:: Your goal ::
Line by line, please look for the word "resources" in the following records, then copy each line you find it in.

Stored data
'''

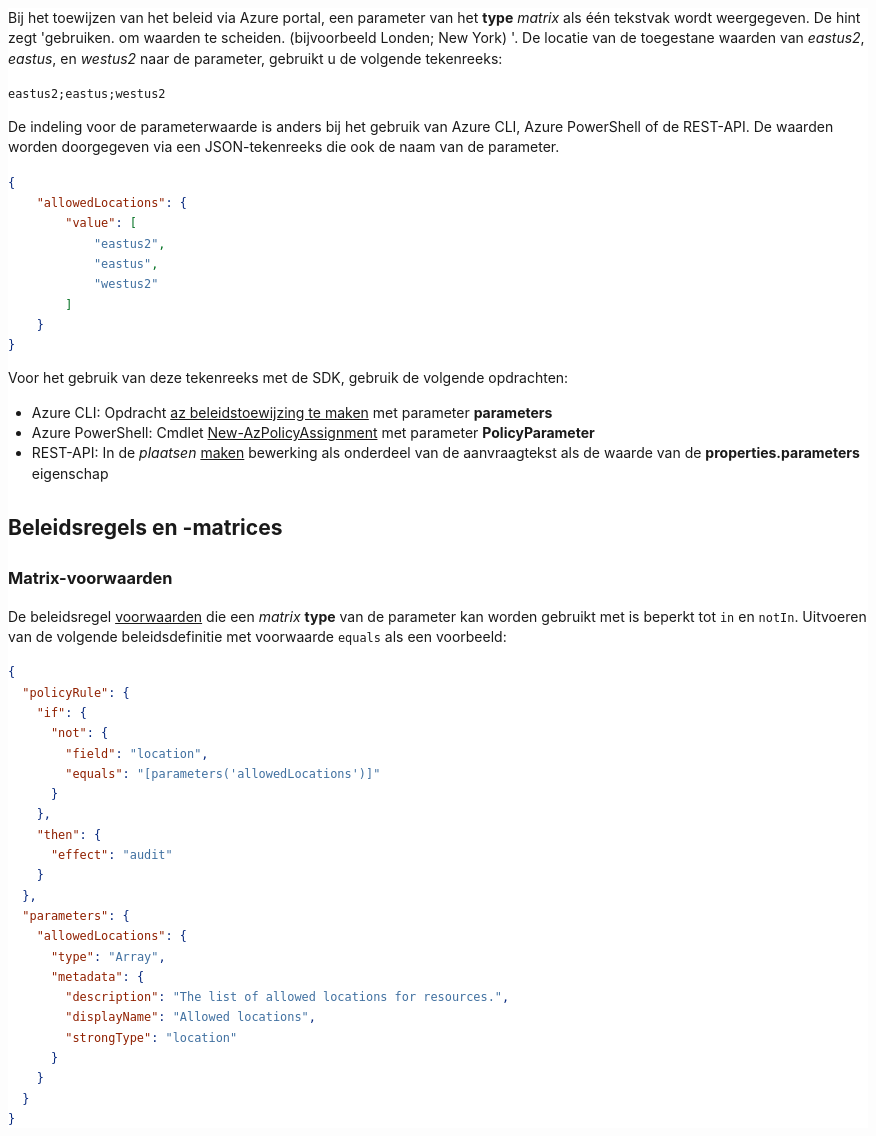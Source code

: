 Bij het toewijzen van het beleid via Azure portal, een parameter van het **type** _matrix_ als één tekstvak wordt weergegeven. De hint zegt 'gebruiken. om waarden te scheiden. (bijvoorbeeld Londen; New York) '. De locatie van de toegestane waarden van _eastus2_, _eastus_, en _westus2_ naar de parameter, gebruikt u de volgende tekenreeks:

`eastus2;eastus;westus2`

De indeling voor de parameterwaarde is anders bij het gebruik van Azure CLI, Azure PowerShell of de REST-API. De waarden worden doorgegeven via een JSON-tekenreeks die ook de naam van de parameter.

```json
{
    "allowedLocations": {
        "value": [
            "eastus2",
            "eastus",
            "westus2"
        ]
    }
}
```

Voor het gebruik van deze tekenreeks met de SDK, gebruik de volgende opdrachten:

- Azure CLI: Opdracht [az beleidstoewijzing te maken](/cli/azure/policy/assignment?view=azure-cli-latest#az-policy-assignment-create) met parameter **parameters**
- Azure PowerShell: Cmdlet [New-AzPolicyAssignment](/powershell/module/az.resources/New-Azpolicyassignment) met parameter **PolicyParameter**
- REST-API: In de _plaatsen_ [maken](/rest/api/resources/policyassignments/create) bewerking als onderdeel van de aanvraagtekst als de waarde van de **properties.parameters** eigenschap

## <a name="policy-rules-and-arrays"></a>Beleidsregels en -matrices

### <a name="array-conditions"></a>Matrix-voorwaarden

De beleidsregel [voorwaarden](../concepts/definition-structure.md#conditions) die een _matrix_
**type** van de parameter kan worden gebruikt met is beperkt tot `in` en `notIn`. Uitvoeren van de volgende beleidsdefinitie met voorwaarde `equals` als een voorbeeld:

```json
{
  "policyRule": {
    "if": {
      "not": {
        "field": "location",
        "equals": "[parameters('allowedLocations')]"
      }
    },
    "then": {
      "effect": "audit"
    }
  },
  "parameters": {
    "allowedLocations": {
      "type": "Array",
      "metadata": {
        "description": "The list of allowed locations for resources.",
        "displayName": "Allowed locations",
        "strongType": "location"
      }
    }
  }
}
```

'''

:: Output of the exercise ::
- Azure PowerShell: Cmdlet [New-AzPolicyAssignment](/powershell/module/az.resources/New-Azpolicyassignment) met parameter **PolicyParameter**
- REST-API: In de _plaatsen_ [maken](/rest/api/resources/policyassignments/create) bewerking als onderdeel van de aanvraagtekst als de waarde van de **properties.parameters** eigenschap
        "description": "The list of allowed locations for resources.",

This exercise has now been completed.